“A soldier and a father.” I squeeze him relentlessly, feeling torn apart right down to my heart. This brother I love, so devastated. This brave old man dead.
“He killed himself,” Aleksio says. “I can’t tell for sure, but the angle…his piece…” He pauses, overcome. “They came to the door, and he knew they’d hurt him to get what he knows of Kiro, of us. He killed himself rather than give anything up.”
“He died protecting us.”
“I closed his eyes and his mouth,” Aleksio says. “He taught me that. An Albanian custom, done to stop death from coming again. He didn’t believe in the superstitions, but he wanted me to know our culture, to know the little things and the big things, like besa.”
Besa. Honor, it means. For the crazy Albanians, besa is everything.
I let go of Aleksio and bend down to kiss the old man’s forehead. “You believed, old man. You never stopped fighting. The strongest of us all.”
Aleksio stands over me with his fist shoved into his face, as though the pain is too much.
I rise and set a hand on my brother’s shoulder.
“Sometimes I would be scared as hell just to fall asleep,” Aleksio says. “Right after it happened, especially.”
He doesn’t have to say what “it” is. “It” is the night Aldo Nikolla and Bloody Lazarus slaughtered our parents.
“I was so full of fucking terror. This shit that would take over my body, you know? We’d live in these shitty apartments with walls like paper, him doing whatever dangerous scams he had to do to get us by, keep us under the radar. We’d have to move every week, but no matter where we went, the first thing he’d do was set up a chair at the foot of my bed or sleeping bag.” He turns to Konstantin. “Remember?” He kneels and sets a hand lightly on the old man’s arm. “Remember all the nights you slept in a chair at the foot of my bed?

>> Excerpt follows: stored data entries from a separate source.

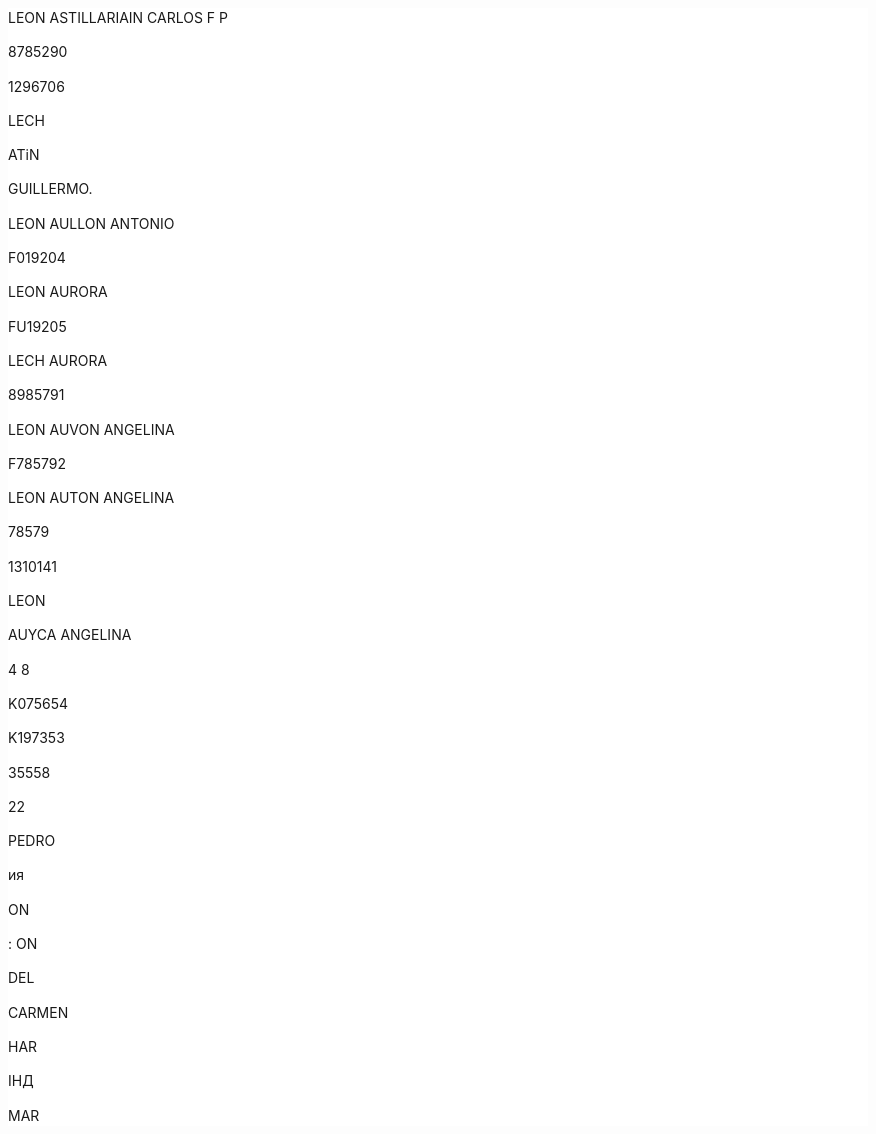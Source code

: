 LEON ASTILLARIAIN CARLOS F P

8785290

1296706

LECH

ATiN

GUILLERMO.

LEON AULLON ANTONIO

F019204

LEON AURORA

FU19205

LECH AURORA

8985791

LEON AUVON ANGELINA

F785792

LEON AUTON ANGELINA

78579

1310141

LEON

AUYCA ANGELINA

4 8

K075654

K197353

35558

22

PEDRO

ия

ON

: ON

DEL

CARMEN

HAR

ІНД

MAR
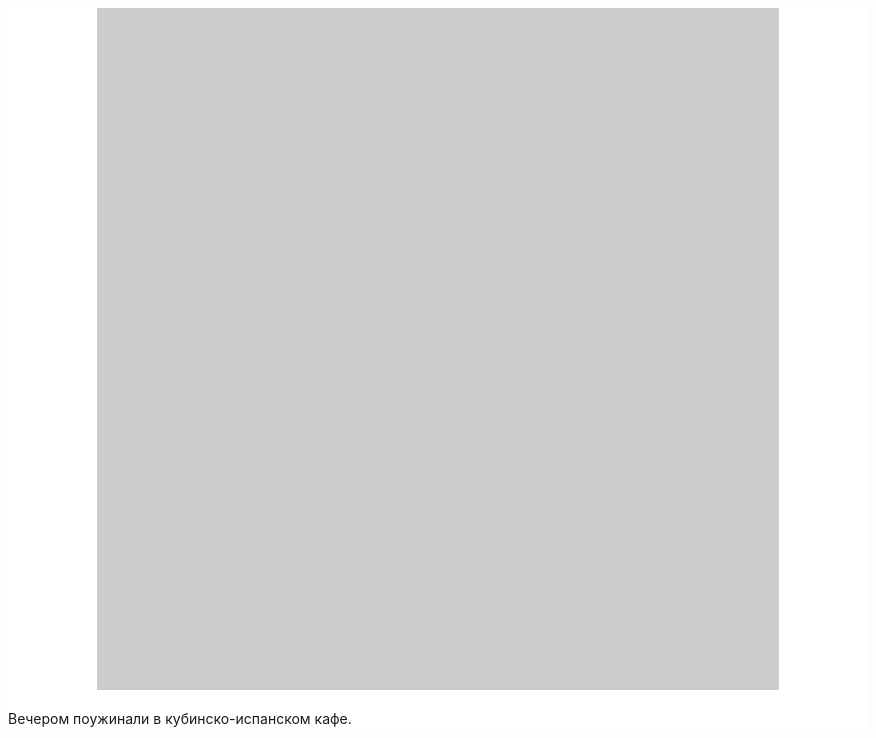 <a data-flickr-embed="true"  href="https://www.flickr.com/photos/118782975@N05/25546655133/in/album-72157666057811980/" title="Mural and sleeping cat"><img src="/images/bg.png" data-src="https://farm2.staticflickr.com/1678/25546655133_2e17056e99_b.jpg" width="1024" height="682" alt="Mural and sleeping cat"></a>

Вечером поужинали в кубинско-испанском кафе.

Did you even sleep back then? I don’t know what I would’ve done without you.” He scrubs a hand over his face.
I set a hand on his shoulder. “He was a father.”
“Sometimes when it was really bad, he’d touch my ankle. He’d just set a hand on my ankle, and it would break my fear. I’d fall asleep that way. Just him with his heavy old paw on my ankle.”
It’s then that the bad feeling comes over me. As if on cue, Pityr runs in, white as a sheet. He doesn’t have to say anything. I bound back through the place and out to the drive.
She’s gone with the car. With the weapons.
“No!”
He comes up beside me. “She didn’t have keys—she jacked it. I thought she couldn’t remember…”
“Blyad!”
“Where will she go?” he asks.
“Church.”
“Which one?”
“I don’t know. I put trackers on all her shoes after she tried to escape the first time.”
“Shoes. Exactly where everybody looks.”
I nod. Exactly where she’d look…if her memory has returned.
Chapter Twenty-Four
Tanechka
The Sacred River Church is hushed and beautiful. Colored light trails through stained-glass windows high above. A few faithful pray in the pews. They have no idea who has come into their midst.
I suppose I don’t, either.
I go to the front and fall to my knees, making the sign of the cross. I clasp my hands together so tightly I think I might break my own bones. I feel unworthy even of looking up at Jesus on the cross. He showed me his light, and I wasn’t good enough. I can’t remember killing the people I killed, but I remember begging for Viktor to fuck me.
I shut my eyes tightly, trying to gather my other sins. How can I ask forgiveness if I don’t remember? How can I be washed clean?
Mother Olga said it was possible, but she didn’t know what I was.
I think of Viktor. A killer like me. Familiar as a glove on my hand. I feel bad for leaving him, but I had to get away. At the brothel they only threatened my body. Viktor threatens my very soul.
I take a spot in a pew in the front, and I whisper my prayers, bereft. Jesus showed me his beautiful light, and I turned away from it. The women languished in the brothel while I became drunk and made love with a killer. The vodka, the feel of Viktor’s skin under my touch, Viktor’s manhood filling me—these things I wanted.
I look up at Jesus, blurry though my tears. “Show me your light again.”
Nothing. Jesus tried once to help me. Why should he try again?
I clutch my hands together as if I could press away the feelings I bear for Viktor. As if I could bring back my memories so I could see those I killed, so I could see their faces and feel the stain of it. It’s wrong that I can’t remember. I need to find a priest. I need to tell him about the women in the brothel. I need to beg forgiveness.
I think of Viktor holding me. Lisichka. Even now I miss him. Here I am, finally having made it to the church, and all I want to do is flee back to Viktor.
A male voice at the end of the pew. “May I?”
My tears make his face look blurry, but I recognize the frock of the priest. “Please, Father,” I say.